◆ **What you are asked to do**: Among the lines of the data, copy those that hold "Backend".

++++ Provided information ++++

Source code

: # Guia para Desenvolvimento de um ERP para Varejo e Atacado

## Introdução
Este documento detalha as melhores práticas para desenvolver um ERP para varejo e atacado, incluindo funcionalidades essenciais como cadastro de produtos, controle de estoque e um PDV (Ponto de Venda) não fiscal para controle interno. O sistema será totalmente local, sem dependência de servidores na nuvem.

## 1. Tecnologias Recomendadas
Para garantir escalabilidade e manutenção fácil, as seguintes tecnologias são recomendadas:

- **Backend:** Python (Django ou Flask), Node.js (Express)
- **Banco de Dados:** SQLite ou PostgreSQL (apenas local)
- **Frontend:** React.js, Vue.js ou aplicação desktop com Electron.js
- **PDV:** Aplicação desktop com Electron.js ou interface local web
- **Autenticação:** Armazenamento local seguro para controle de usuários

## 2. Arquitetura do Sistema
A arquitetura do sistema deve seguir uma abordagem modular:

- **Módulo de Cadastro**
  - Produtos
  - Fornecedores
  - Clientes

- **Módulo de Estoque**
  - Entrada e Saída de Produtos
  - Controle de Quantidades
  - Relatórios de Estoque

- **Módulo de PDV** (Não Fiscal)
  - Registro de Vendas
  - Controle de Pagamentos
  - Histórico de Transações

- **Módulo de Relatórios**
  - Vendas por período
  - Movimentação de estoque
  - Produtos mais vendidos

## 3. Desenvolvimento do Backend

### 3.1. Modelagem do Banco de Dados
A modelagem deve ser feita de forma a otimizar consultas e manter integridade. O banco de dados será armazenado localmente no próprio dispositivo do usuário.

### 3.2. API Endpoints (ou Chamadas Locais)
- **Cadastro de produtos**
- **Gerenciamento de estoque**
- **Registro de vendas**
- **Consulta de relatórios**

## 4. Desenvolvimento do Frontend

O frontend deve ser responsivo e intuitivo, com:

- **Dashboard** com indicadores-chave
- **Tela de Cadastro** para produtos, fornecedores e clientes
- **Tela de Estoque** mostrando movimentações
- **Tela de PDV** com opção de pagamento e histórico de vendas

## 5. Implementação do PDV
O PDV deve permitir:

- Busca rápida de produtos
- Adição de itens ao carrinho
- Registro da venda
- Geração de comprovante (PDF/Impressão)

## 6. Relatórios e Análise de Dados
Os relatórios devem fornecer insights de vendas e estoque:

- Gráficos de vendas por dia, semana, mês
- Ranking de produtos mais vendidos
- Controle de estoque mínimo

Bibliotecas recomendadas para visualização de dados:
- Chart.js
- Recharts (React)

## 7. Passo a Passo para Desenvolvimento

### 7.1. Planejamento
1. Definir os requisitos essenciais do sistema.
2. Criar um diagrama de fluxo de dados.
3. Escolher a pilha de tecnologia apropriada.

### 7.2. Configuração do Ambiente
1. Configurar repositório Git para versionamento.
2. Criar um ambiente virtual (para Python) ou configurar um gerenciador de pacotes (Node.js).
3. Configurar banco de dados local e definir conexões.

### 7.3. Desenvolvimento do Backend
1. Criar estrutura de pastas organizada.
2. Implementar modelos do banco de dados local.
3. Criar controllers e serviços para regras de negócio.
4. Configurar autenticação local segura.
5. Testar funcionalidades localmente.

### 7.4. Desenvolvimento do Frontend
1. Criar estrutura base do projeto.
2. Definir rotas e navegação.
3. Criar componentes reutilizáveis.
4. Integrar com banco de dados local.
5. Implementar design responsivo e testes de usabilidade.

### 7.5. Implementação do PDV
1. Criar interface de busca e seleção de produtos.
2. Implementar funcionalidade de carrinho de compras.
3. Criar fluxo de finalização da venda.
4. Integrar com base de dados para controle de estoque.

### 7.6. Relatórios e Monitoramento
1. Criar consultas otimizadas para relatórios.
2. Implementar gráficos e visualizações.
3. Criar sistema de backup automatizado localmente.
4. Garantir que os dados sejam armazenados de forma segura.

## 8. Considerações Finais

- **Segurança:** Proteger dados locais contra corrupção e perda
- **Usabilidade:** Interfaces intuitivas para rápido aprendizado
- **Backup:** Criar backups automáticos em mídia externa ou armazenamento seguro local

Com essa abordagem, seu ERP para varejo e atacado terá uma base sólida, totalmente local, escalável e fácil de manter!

++++

◆ **Exercise result**:
- **Backend:** Python (Django ou Flask), Node.js (Express)
## 3. Desenvolvimento do Backend
### 7.3. Desenvolvimento do Backend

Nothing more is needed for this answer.